4.2 Second difficulty: different stereograms with the 
same correlation 

Another problem arising from the experiments discussed in section 2 concerns 
RDS's with identical correlation functions. In such stereograms (described in 
section 2.5), when large regions (the regions including the doubled generating 
pattern) in the two images are correlated with each other, the resulting graphs 
look very similar (figures 3a,b), yet subjects perceive a different number of 
transparent layers in each. Another example (with different parameters) is 
given in figures 5a,b, where subjects perceive up to four layers and only two 
layers respectively, when presented with these stereograms that have exactly 
the same correlation function. 

This problem does not concern only the patch-wise correlation algorithm. 
The correlation between the left and right images is a good measure of the 
kind of interaction and disparity support neighboring features provide to the 
matching at a certain feature. All successful stereo matching algorithms require 
such interactions and use support from neighboring features in one form or 
another to select a disparity at a given point. Thus the fact that humans 
perceive a different number of layers in stereograms where the neighborhood 
interactions seem similar poses a difficulty to any stereo matching algorithm. 

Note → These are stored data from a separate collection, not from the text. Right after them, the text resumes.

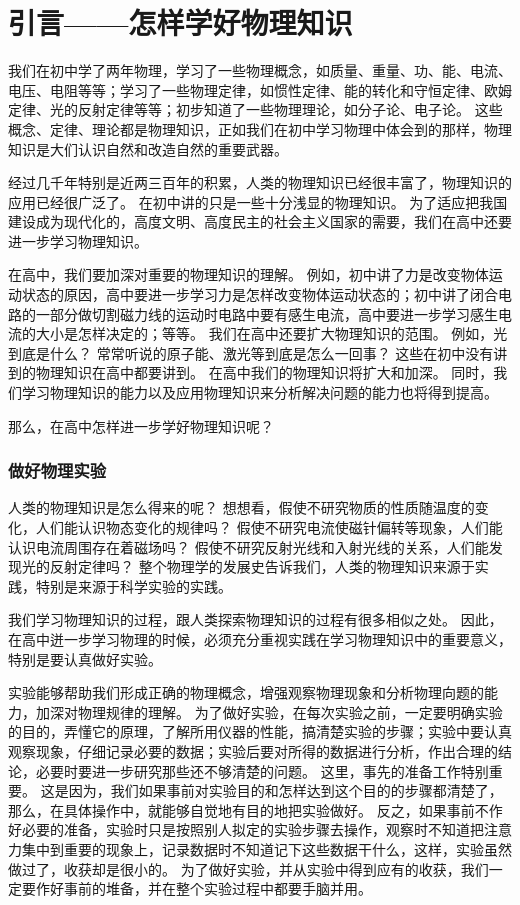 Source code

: \chapter{引言——怎样学好物理知识}

我们在初中学了两年物理，学习了一些物理概念，如质量、重量、功、能、电流、电压、电阻等等；学习了一些物理定律，如惯性定律、能的转化和守恒定律、欧姆定律、光的反射定律等等；初步知道了一些物理理论，如分子论、电子论。
这些概念、定律、理论都是物理知识，正如我们在初中学习物理中体会到的那样，物理知识是大们认识自然和改造自然的重要武器。

经过几千年特别是近两三百年的积累，人类的物理知识已经很丰富了，物理知识的应用已经很广泛了。
在初中讲的只是一些十分浅显的物理知识。
为了适应把我国建设成为现代化的，高度文明、高度民主的社会主义国家的需要，我们在高中还要进一步学习物理知识。

在高中，我们要加深对重要的物理知识的理解。
例如，初中讲了力是改变物体运动状态的原因，高中要进一步学习力是怎样改变物体运动状态的；初中讲了闭合电路的一部分做切割磁力线的运动时电路中要有感生电流，高中要进一步学习感生电流的大小是怎样决定的；等等。
我们在高中还要扩大物理知识的范围。
例如，光到底是什么？
常常听说的原子能、激光等到底是怎么一回事？
这些在初中没有讲到的物理知识在高中都要讲到。
在高中我们的物理知识将扩大和加深。
同时，我们学习物理知识的能力以及应用物理知识来分析解决问题的能力也将得到提高。

那么，在高中怎样进一步学好物理知识呢？

\subsection*{做好物理实验}
人类的物理知识是怎么得来的呢？
想想看，假使不研究物质的性质随温度的变化，人们能认识物态变化的规律吗？
假使不研究电流使磁针偏转等现象，人们能认识电流周围存在着磁场吗？
假使不研究反射光线和入射光线的关系，人们能发现光的反射定律吗？
整个物理学的发展史告诉我们，人类的物理知识来源于实践，特别是来源于科学实验的实践。

我们学习物理知识的过程，跟人类探索物理知识的过程有很多相似之处。
因此，在高中迸一步学习物理的时候，必须充分重视实践在学习物理知识中的重要意义，特别是要认真做好实验。

实验能够帮助我们形成正确的物理概念，增强观察物理现象和分析物理向题的能力，加深对物理规律的理解。
为了做好实验，在每次实验之前，一定要明确实验的目的，弄懂它的原理，了解所用仪器的性能，搞清楚实验的步骤；实验中要认真观察现象，仔细记录必要的数据；实验后要对所得的数据进行分析，作出合理的结论，必要时要进一步研究那些还不够清楚的问题。
这里，事先的准备工作特别重要。
这是因为，我们如果事前对实验目的和怎样达到这个目的的步骤都清楚了，那么，在具体操作中，就能够自觉地有目的地把实验做好。
反之，如果事前不作好必要的准备，实验时只是按照别人拟定的实验步骤去操作，观察时不知道把注意力集中到重要的现象上，记录数据时不知道记下这些数据干什么，这样，实验虽然做过了，收获却是很小的。
为了做好实验，并从实验中得到应有的收获，我们一定要作好事前的堆备，并在整个实验过程中都要手脑并用。

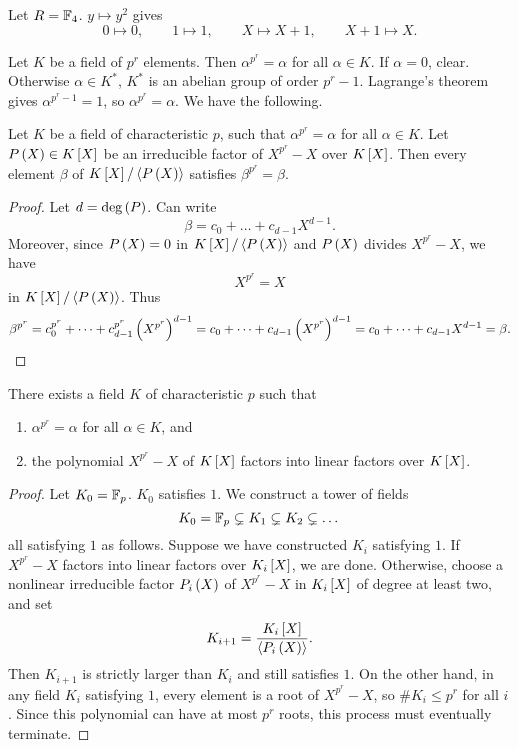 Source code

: \begin{example*}
Let $ R = \F_4 $. $ y \mapsto y^2 $ gives
$$ 0 \mapsto 0, \qquad 1 \mapsto 1, \qquad X \mapsto X + 1, \qquad X + 1 \mapsto X. $$
\end{example*}

Let $ K $ be a field of $ p^r $ elements. Then $ \alpha^{p^r} = \alpha $ for all $ \alpha \in K $. If $ \alpha = 0 $, clear. Otherwise $ \alpha \in K^* $, $ K^* $ is an abelian group of order $ p^r - 1 $. Lagrange's theorem gives $ \alpha^{p^r - 1} = 1 $, so $ \alpha^{p^r} = \alpha $. We have the following.

\begin{proposition}
Let $ K $ be a field of characteristic $ p $, such that $ \alpha^{p^r} = \alpha $ for all $ \alpha \in K $. Let $ P\rb{X} \in K\sb{X} $ be an irreducible factor of $ X^{p^r} - X $ over $ K\sb{X} $. Then every element $ \beta $ of $ K\sb{X} / \ab{P\rb{X}} $ satisfies $ \beta^{p^r} = \beta $.
\end{proposition}

\begin{proof}
Let $ d = \deg\rb{P} $. Can write
$$ \beta = c_0 + \dots + c_{d - 1}X^{d - 1}. $$
Moreover, since $ P\rb{X} = 0 $ in $ K\sb{X} / \ab{P\rb{X}} $ and $ P\rb{X} $ divides $ X^{p^r} - X $, we have
$$ X^{p^r} = X $$
in $ K\sb{X} / \ab{P\rb{X}} $. Thus
$$ \beta^{p^r} = c_0^{p^r} + \dots + c_{d - 1}^{p^r}\rb{X^{p^r}}^{d - 1} = c_0 + \dots + c_{d - 1}\rb{X^{p^r}}^{d - 1} = c_0 + \dots + c_{d - 1}X^{d - 1} = \beta. $$
\end{proof}

\begin{corollary}
There exists a field $ K $ of characteristic $ p $ such that
\begin{enumerate}
\item $ \alpha^{p^r} = \alpha $ for all $ \alpha \in K $, and
\item the polynomial $ X^{p^r} - X $ of $ K\sb{X} $ factors into linear factors over $ K\sb{X} $.
\end{enumerate}
\end{corollary}

\begin{proof}
Let $ K_0 = \F_p $. $ K_0 $ satisfies $ 1 $. We construct a tower of fields
$$ K_0 = \F_p \subsetneq K_1 \subsetneq K_2 \subsetneq \dots $$
all satisfying $ 1 $ as follows. Suppose we have constructed $ K_i $ satisfying $ 1 $. If $ X^{p^r} - X $ factors into linear factors over $ K_i\sb{X} $, we are done. Otherwise, choose a nonlinear irreducible factor $ P_i\rb{X} $ of $ X^{p^r} - X $ in $ K_i\sb{X} $ of degree at least two, and set
$$ K_{i + 1} = \dfrac{K_i\sb{X}}{\ab{P_i\rb{X}}}. $$
Then $ K_{i + 1} $ is strictly larger than $ K_i $ and still satisfies $ 1 $. On the other hand, in any field $ K_i $ satisfying $ 1 $, every element is a root of $ X^{p^r} - X $, so $ \#K_i \le p^r $ for all $ i $. Since this polynomial can have at most $ p^r $ roots, this process must eventually terminate.
\end{proof}

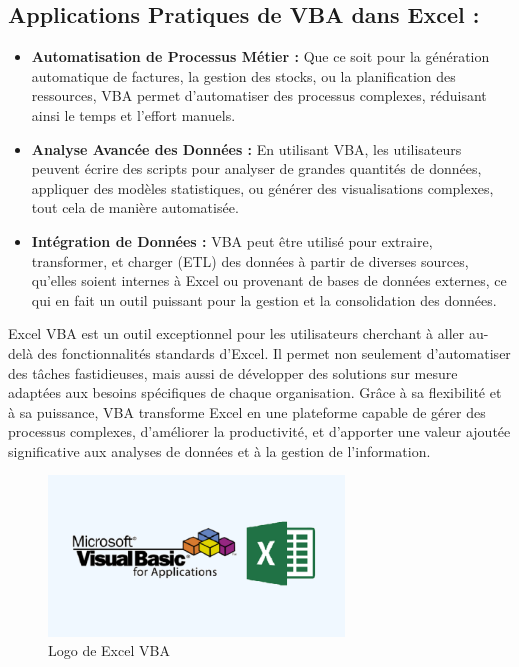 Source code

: \documentclass[a4paper, oneside, 12pt, final]{extreport}
\begin{document}
\subsection{Applications Pratiques de VBA dans Excel :}
\begin{itemize}
\item \textbf{Automatisation de Processus Métier :} Que ce soit pour la génération automatique de factures, la gestion des stocks, ou la planification des ressources, VBA permet d'automatiser des processus complexes, réduisant ainsi le temps et l'effort manuels.
\item \textbf{Analyse Avancée des Données :} En utilisant VBA, les utilisateurs peuvent écrire des scripts pour analyser de grandes quantités de données, appliquer des modèles statistiques, ou générer des visualisations complexes, tout cela de manière automatisée.
\item \textbf{Intégration de Données :} VBA peut être utilisé pour extraire, transformer, et charger (ETL) des données à partir de diverses sources, qu'elles soient internes à Excel ou provenant de bases de données externes, ce qui en fait un outil puissant pour la gestion et la consolidation des données.
\end{itemize}
Excel VBA est un outil exceptionnel pour les utilisateurs cherchant à aller au-delà des fonctionnalités standards d'Excel. Il permet non seulement d'automatiser des tâches fastidieuses, mais aussi de développer des solutions sur mesure adaptées aux besoins spécifiques de chaque organisation. Grâce à sa flexibilité et à sa puissance, VBA transforme Excel en une plateforme capable de gérer des processus complexes, d'améliorer la productivité, et d'apporter une valeur ajoutée significative aux analyses de données et à la gestion de l'information.
\begin{figure}[h]
    \centering
    \includegraphics[width=0.7\textwidth]{Microsoft Excel VBA.png} %
    \caption{Logo de Excel VBA}
    \label{fig:Logo de Excel VBA}
\end{figure}
\end{document}
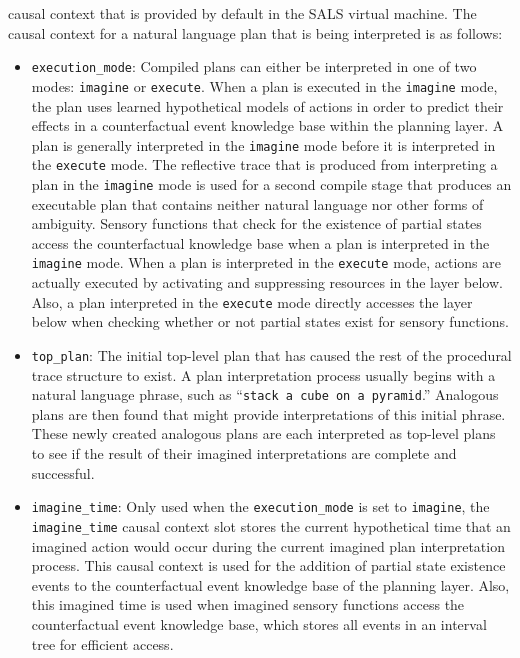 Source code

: causal context that is provided by default in the SALS virtual
machine.  The causal context for a natural language plan that is being
interpreted is as follows:
\begin{itemize}
\item {\tt{execution\_mode}}: Compiled plans can either be interpreted
  in one of two modes: {\tt{imagine}} or {\tt{execute}}.  When a plan
  is executed in the {\tt{imagine}} mode, the plan uses learned
  hypothetical models of actions in order to predict their effects in
  a counterfactual event knowledge base within the planning layer.  A
  plan is generally interpreted in the {\tt{imagine}} mode before it
  is interpreted in the {\tt{execute}} mode.  The reflective trace
  that is produced from interpreting a plan in the {\tt{imagine}} mode
  is used for a second compile stage that produces an executable plan
  that contains neither natural language nor other forms of ambiguity.
  Sensory functions that check for the existence of partial states
  access the counterfactual knowledge base when a plan is interpreted
  in the {\tt{imagine}} mode.  When a plan is interpreted in the
  {\tt{execute}} mode, actions are actually executed by activating and
  suppressing resources in the layer below.  Also, a plan interpreted
  in the {\tt{execute}} mode directly accesses the layer below when
  checking whether or not partial states exist for sensory functions.
\item {\tt{top\_plan}}: The initial top-level plan that has caused the
  rest of the procedural trace structure to exist.  A plan
  interpretation process usually begins with a natural language
  phrase, such as ``{\tt{stack a cube on a pyramid}}.''  Analogous
  plans are then found that might provide interpretations of this
  initial phrase.  These newly created analogous plans are each
  interpreted as top-level plans to see if the result of their
  imagined interpretations are complete and successful.
\item {\tt{imagine\_time}}: Only used when the {\tt{execution\_mode}}
  is set to {\tt{imagine}}, the {\tt{imagine\_time}} causal context
  slot stores the current hypothetical time that an imagined action
  would occur during the current imagined plan interpretation process.
  This causal context is used for the addition of partial state
  existence events to the counterfactual event knowledge base of the
  planning layer.  Also, this imagined time is used when imagined
  sensory functions access the counterfactual event knowledge base,
  which stores all events in an interval tree for efficient access.

\end{itemize}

In order to compare the output of stereo matching algorithms to humans, 
a postprocessing stage was added to all of them, in which the number of 
transparent layers was decided. In the following, the number of dots assigned 
(uniquely) to each disparity, summed over the whole image, was compared to 
a threshold to determine whether a transparent layer should be reported at 
that disparity 4 . The value of the threshold parameter, along with the values 
of other parameters of each algorithm, were varied to determine whether there 
exists a tuning of the algorithm, a particular set of parameters, for which the 
algorithm can explain human perception. The sensitivity of the algorithms to 
any particular tuning was also studied. 



4 This postprocessing stage mimics humans' subjective decision of whether they see a 
transparent layer or only isolated points at a particular disparity. I should note here that 
people seem to have difficulty with identifying more than three layers in stereograms that 
have four "simple" transparent layers. No attempt is made here to mimic this constraint.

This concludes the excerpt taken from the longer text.